Salió a la calle como
cada día, dejándose envolver por la rutinaria tarea de repartir propaganda. Alcanzaba
la edad de cincuenta años y por primera vez en mucho tiempo experimentaba un
ápice de felicidad, la que le proporcionaba el escaso salario al final de la
jornada. Sonreía cada vez que recordaba la cara de estupefacción del jefe
cuando hizo el pino en el despacho, pero ante tanto candidato joven no le
quedaban más opciones. Y por ahí andaba, pateando las calles desde otro punto
de vista, para no descolocarse en el sinsentido del organigrama social.
Justo
cruzaba la carretera cuando una señora de edad avanzada se acercó a él.
—Oiga,
el número veintiséis de esta avenida ¿a qué altura queda?
—Pues
no puedo decirle señora, no lo sé —mintió, le molestó el hecho de que lo
abordara en el paso peatonal cuando el semáforo estaba a punto de cambiar.
Continuó
su rutinaria labor, adentrándose poco a poco en el sórdido cansancio acumulado
a fuerza de insistir en su desgana. Cualquier calle daba igual, todas
significaban lo mismo, en una de esas se le acercó un hombre.
—¿Podría
decirme dónde queda el número veintiséis de esta calle? —le preguntó
amablemente.
—Enfrente,
tiene que cruzar.
—Muchas
gracias —Y se alejó siguiendo sus indicaciones.
No
dio importancia al hecho hasta que en una nueva avenida una madre llevando a su
hijo de la mano le volvió a preguntar por el número veintiséis. Tres veces ese
número. Sacó el móvil y llamó a su mujer para contárselo pero nadie atendió la
llamada. Contactó con el buzón de voz porque tenía varias llamadas perdidas.
“Tiene
veintiséis mensajes nuevos” le comunicó la voz mecanizada.
Los
primeros mensajes no dejaron recado alguno; otros no decían nada interesante; una
oferta le ofrecía mejorar su línea al precio de veintiséis euros. ¿Por qué hoy
todo giraba en torno a ese número?

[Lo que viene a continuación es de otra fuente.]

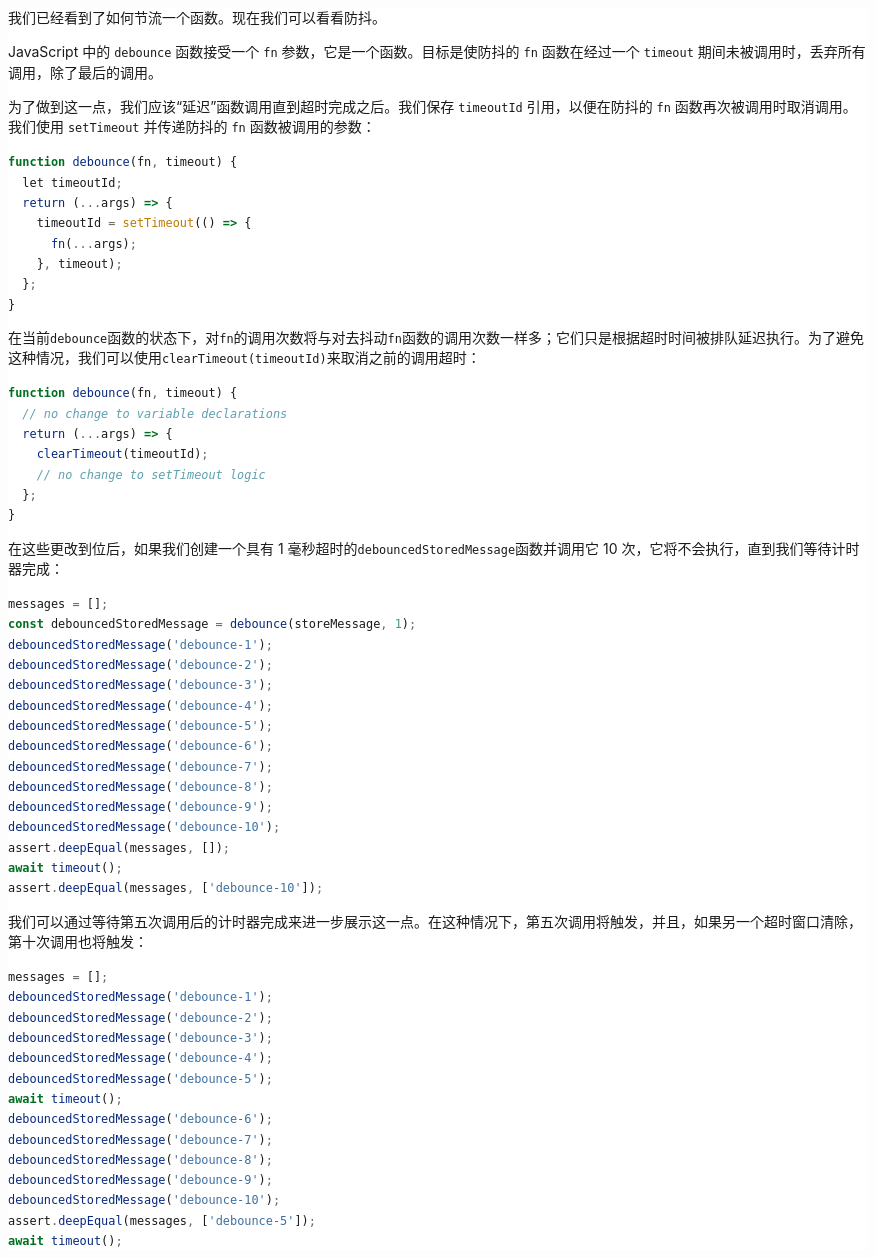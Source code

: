 我们已经看到了如何节流一个函数。现在我们可以看看防抖。

JavaScript 中的 `debounce` 函数接受一个 `fn` 参数，它是一个函数。目标是使防抖的 `fn` 函数在经过一个 `timeout` 期间未被调用时，丢弃所有调用，除了最后的调用。

为了做到这一点，我们应该“延迟”函数调用直到超时完成之后。我们保存 `timeoutId` 引用，以便在防抖的 `fn` 函数再次被调用时取消调用。我们使用 `setTimeout` 并传递防抖的 `fn` 函数被调用的参数：

```js
function debounce(fn, timeout) {
  let timeoutId;
  return (...args) => {
    timeoutId = setTimeout(() => {
      fn(...args);
    }, timeout);
  };
}
```

在当前`debounce`函数的状态下，对`fn`的调用次数将与对去抖动`fn`函数的调用次数一样多；它们只是根据超时时间被排队延迟执行。为了避免这种情况，我们可以使用`clearTimeout(timeoutId)`来取消之前的调用超时：

```js
function debounce(fn, timeout) {
  // no change to variable declarations
  return (...args) => {
    clearTimeout(timeoutId);
    // no change to setTimeout logic
  };
}
```

在这些更改到位后，如果我们创建一个具有 1 毫秒超时的`debouncedStoredMessage`函数并调用它 10 次，它将不会执行，直到我们等待计时器完成：

```js
messages = [];
const debouncedStoredMessage = debounce(storeMessage, 1);
debouncedStoredMessage('debounce-1');
debouncedStoredMessage('debounce-2');
debouncedStoredMessage('debounce-3');
debouncedStoredMessage('debounce-4');
debouncedStoredMessage('debounce-5');
debouncedStoredMessage('debounce-6');
debouncedStoredMessage('debounce-7');
debouncedStoredMessage('debounce-8');
debouncedStoredMessage('debounce-9');
debouncedStoredMessage('debounce-10');
assert.deepEqual(messages, []);
await timeout();
assert.deepEqual(messages, ['debounce-10']);
```

我们可以通过等待第五次调用后的计时器完成来进一步展示这一点。在这种情况下，第五次调用将触发，并且，如果另一个超时窗口清除，第十次调用也将触发：

```js
messages = [];
debouncedStoredMessage('debounce-1');
debouncedStoredMessage('debounce-2');
debouncedStoredMessage('debounce-3');
debouncedStoredMessage('debounce-4');
debouncedStoredMessage('debounce-5');
await timeout();
debouncedStoredMessage('debounce-6');
debouncedStoredMessage('debounce-7');
debouncedStoredMessage('debounce-8');
debouncedStoredMessage('debounce-9');
debouncedStoredMessage('debounce-10');
assert.deepEqual(messages, ['debounce-5']);
await timeout();
```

En el último mensaje se escuchó la voz de su
jefe notificándole que a partir de mañana prescindirían de sus servicios; directo y
conciso, pero no por ello menos crudo.
Cruzó
la calle sin mirar, lo último que vio antes de cerrar los ojos fue el número
del autobús de línea que lo había atropellado, el seis, parpadeando, intentando
recomponerse. Extenuado aún pudo oír un último comentario: “Ha sido el
veintiséis”. Abrió los ojos para comprobarlo, el número había dejado de
parpadear y efectivamente se trataba del veintiséis. Un veintiséis grande, de
color verde, que le arrancó una sonrisa irónica antes de cesar su camino.